C.S. Lewis understood that the most decisive battleground of human life is the mind. Long before habits shape behavior or circumstances define outcomes, our thoughts and beliefs quietly form the trajectory of our lives. As Lewis wrote in Mere Christianity, every moral choice we make is not merely an action but a step toward becoming a certain kind of person. Over time, those steps shape the soul itself.
What we repeatedly think, he argued, becomes what we love—and what we love ultimately governs how we live. In this way, belief is never abstract. It is practical, formative, and deeply personal. Our inner dialogue determines whether suffering hardens us or humbles us, whether loss destroys us or redeems us.
Optimism is easy when everything works. Faith is easy when the body is strong and the future feels predictable. But when pain enters—when control is stripped away—we discover that thought is no longer a luxury; it is survival. Lewis himself knew suffering intimately, and he observed that pain does not create belief so much as reveal it. What we truly think about God surfaces when comfort disappears.

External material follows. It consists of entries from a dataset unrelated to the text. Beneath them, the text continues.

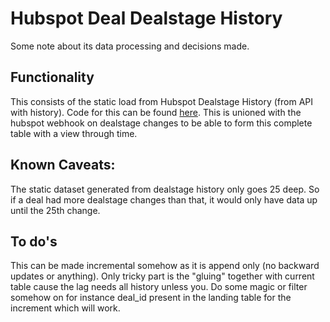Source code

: # Hubspot Deal Dealstage History
Some note about its data processing and decisions made.

## Functionality
This consists of the static load from Hubspot Dealstage History (from API with history). Code for this can be found [here](https://github.com/3DHubs/lab-analytics/tree/master/ad_hoc/103_hubspot_property_with_version_static_load). This is unioned with the hubspot webhook on dealstage changes to be able to form this complete table with a view through time.

## Known Caveats:
The static dataset generated from dealstage history only goes 25 deep. So if a deal had more dealstage changes than that, it would only have data up until the 25th change.

## To do's
This can be made incremental somehow as it is append only (no backward updates or anything). Only tricky part is the "gluing" together with current table cause the lag needs all history unless you. Do some magic or filter somehow on for instance deal_id present in the landing table for the increment which will work.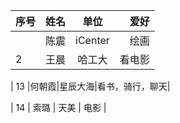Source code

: |序号    | 姓名        |  单位    |  爱好       |
| :---        |   :----:    |   :----:    |          ---: |
|          | 陈震     |  iCenter    |     绘画     |
|     2     |  王晨    |  哈工大    |    看电影      |

|     13    |何朝霞|星辰大海|看书，骑行，聊天|







|     14    |  索璐  |  天美  |  电影  |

Lewis famously wrote that if you aim at heaven, you get earth “thrown in,” but if you aim at earth, you get neither. That’s pretty awesome…and so true for anyone who has tried both approaches. Why do I feel so refreshed when I focus on refreshing others?
In the end, what we think shapes who we become, and the type of world we create for ourselves. And who we become determines how we live, suffer, endure—and hope. Thought is not passive. It is the steering wheel of the soul, it’s the rudder of our ship on earth.
In today’s world, it’s too easy to get so caught up in making a living, that we forget to make our life.
Control your thoughts, control your life.